After the initial first run wizard (that sadly many new users seem to skip entirely) the following was the first screen that's shown to new users.

While very pretty (thanks to the Oxygen team), it only provided links to resources where users can find further help. The interface afforded absolutely no interaction pattern and left users stranded.


Simon 0.3.75: Main Screen

After a bit of looking around, the user would probably notice the "Wordlist", "Grammar", etc. tabs containing the components of the currently loaded scenario.
However, even if the user loaded scenarios in the first run wizard, all those tabs will be completely empty. That's because the user is looking at the "Standard" scenario - an empty default scenario. To change this, users are supposed to use the unlabeled drop down in the toolbar.

The reason for this weird interaction pattern was mainly because scenarios are a recent addition to Simon: They were only introduced in Simon 0.3 and while there was a huge amount of internal refactoring associated with that, the UI always felt a bit "tacked on".

So during the last month I was re-evaluating parts of Simons interface to make it more intuitive for new users.
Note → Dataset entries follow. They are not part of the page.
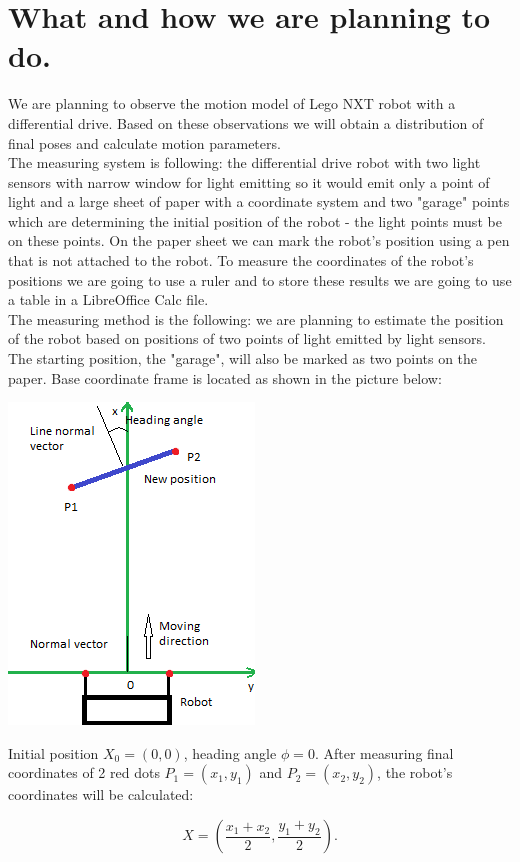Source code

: \documentclass[a4paper, 12pt]{article}
\begin{document}
\section{What and how we are planning to do.}
We are planning to observe the motion model of Lego NXT robot with a differential drive. Based on these observations we will obtain a distribution of final poses and calculate motion parameters.\\
The measuring system is following: the differential drive robot with two light sensors with narrow window for light emitting so it would emit only a point of light and a large sheet of paper with a coordinate system and two "garage" points which are determining the initial position of the robot - the light points must be on these points. On the paper sheet we can mark the robot's position using a pen that is not attached to the robot. To measure the coordinates of the robot's positions we are going to use a ruler and to store these results we are going to use a table in a LibreOffice Calc file.\\
The measuring method is the following: we are planning to estimate the position of the robot based on positions of two points of light emitted by light sensors. The starting position, the "garage", will also be marked as two points on the paper. 
Base coordinate frame is located as shown in the picture below:
\begin{center}
\includegraphics[scale =1]{frame.png}
\end{center}
Initial position $X_0 = (0,0)$, heading angle $\phi = 0$. After measuring final coordinates of 2 red dots $P_1 = (x_1,y_1)$ and $P_2=(x_2,y_2)$, the robot's coordinates will be calculated:

\begin{equation}
X = (\frac{x_1+x_2}{2},\frac{y_1+y_2}{2}).
\end{equation}
\end{document}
First of all, I identified some principles I wanted to convey to the user and then designed the new interface around them:

Scenarios are opaque. Users can of course edit them if they want but the average user will probably never touch their components. In any case there is a strict hierarchy that must be maintained at all times: Scenario A (containing Components A), Scenario B (containing Components B), etc.
Base models are the easiest way to get started. If setting up Simon to use a static base model requires users to search for an archive on a wiki, download, extract it and to point Simon to individual files called cryptic names like "hmmdefs" or "tiedlist" then the interface has clearly failed. It must be easy and intuitive for users to create, share and use base models.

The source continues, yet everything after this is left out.